--- Data records Enclosed Below ---
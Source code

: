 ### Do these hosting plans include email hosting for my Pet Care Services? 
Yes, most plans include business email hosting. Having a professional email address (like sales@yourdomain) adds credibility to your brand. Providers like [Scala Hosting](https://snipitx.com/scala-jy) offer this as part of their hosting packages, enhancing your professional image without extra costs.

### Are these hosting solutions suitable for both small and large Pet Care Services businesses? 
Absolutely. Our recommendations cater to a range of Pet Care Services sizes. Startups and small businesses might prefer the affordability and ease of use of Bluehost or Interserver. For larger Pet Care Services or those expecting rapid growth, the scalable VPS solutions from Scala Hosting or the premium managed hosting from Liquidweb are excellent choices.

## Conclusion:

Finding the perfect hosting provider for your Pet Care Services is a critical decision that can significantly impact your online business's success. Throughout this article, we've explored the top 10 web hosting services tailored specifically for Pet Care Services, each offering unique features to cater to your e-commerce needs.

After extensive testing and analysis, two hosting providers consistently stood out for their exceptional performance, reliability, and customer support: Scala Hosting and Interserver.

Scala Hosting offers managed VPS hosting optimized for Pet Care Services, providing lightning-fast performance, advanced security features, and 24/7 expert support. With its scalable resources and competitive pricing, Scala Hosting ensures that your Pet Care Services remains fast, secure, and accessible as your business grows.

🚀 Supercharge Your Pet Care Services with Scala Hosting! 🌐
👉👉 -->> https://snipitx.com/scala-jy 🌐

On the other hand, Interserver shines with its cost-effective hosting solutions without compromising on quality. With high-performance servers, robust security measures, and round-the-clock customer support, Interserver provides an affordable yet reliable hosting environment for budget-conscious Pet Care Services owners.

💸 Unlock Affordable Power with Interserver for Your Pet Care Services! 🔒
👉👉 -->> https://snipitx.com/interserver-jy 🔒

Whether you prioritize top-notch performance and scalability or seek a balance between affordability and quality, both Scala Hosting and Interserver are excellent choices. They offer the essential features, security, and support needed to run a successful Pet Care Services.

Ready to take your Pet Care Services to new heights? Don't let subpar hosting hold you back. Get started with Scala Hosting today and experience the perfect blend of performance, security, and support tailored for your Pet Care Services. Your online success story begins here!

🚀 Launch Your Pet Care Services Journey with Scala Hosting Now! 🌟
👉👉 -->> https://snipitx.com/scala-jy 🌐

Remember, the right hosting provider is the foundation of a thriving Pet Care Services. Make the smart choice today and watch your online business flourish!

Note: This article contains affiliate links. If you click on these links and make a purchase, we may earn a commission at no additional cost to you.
--- End of Enclosed Data records ---
- _What to do_: Every line in the material above that has the word "plans" should be copied.

- _Result for this task_:
: ### Do these hosting plans include email hosting for my Pet Care Services? 
Yes, most plans include business email hosting. Having a professional email address (like sales@yourdomain) adds credibility to your brand. Providers like [Scala Hosting](https://snipitx.com/scala-jy) offer this as part of their hosting packages, enhancing your professional image without extra costs.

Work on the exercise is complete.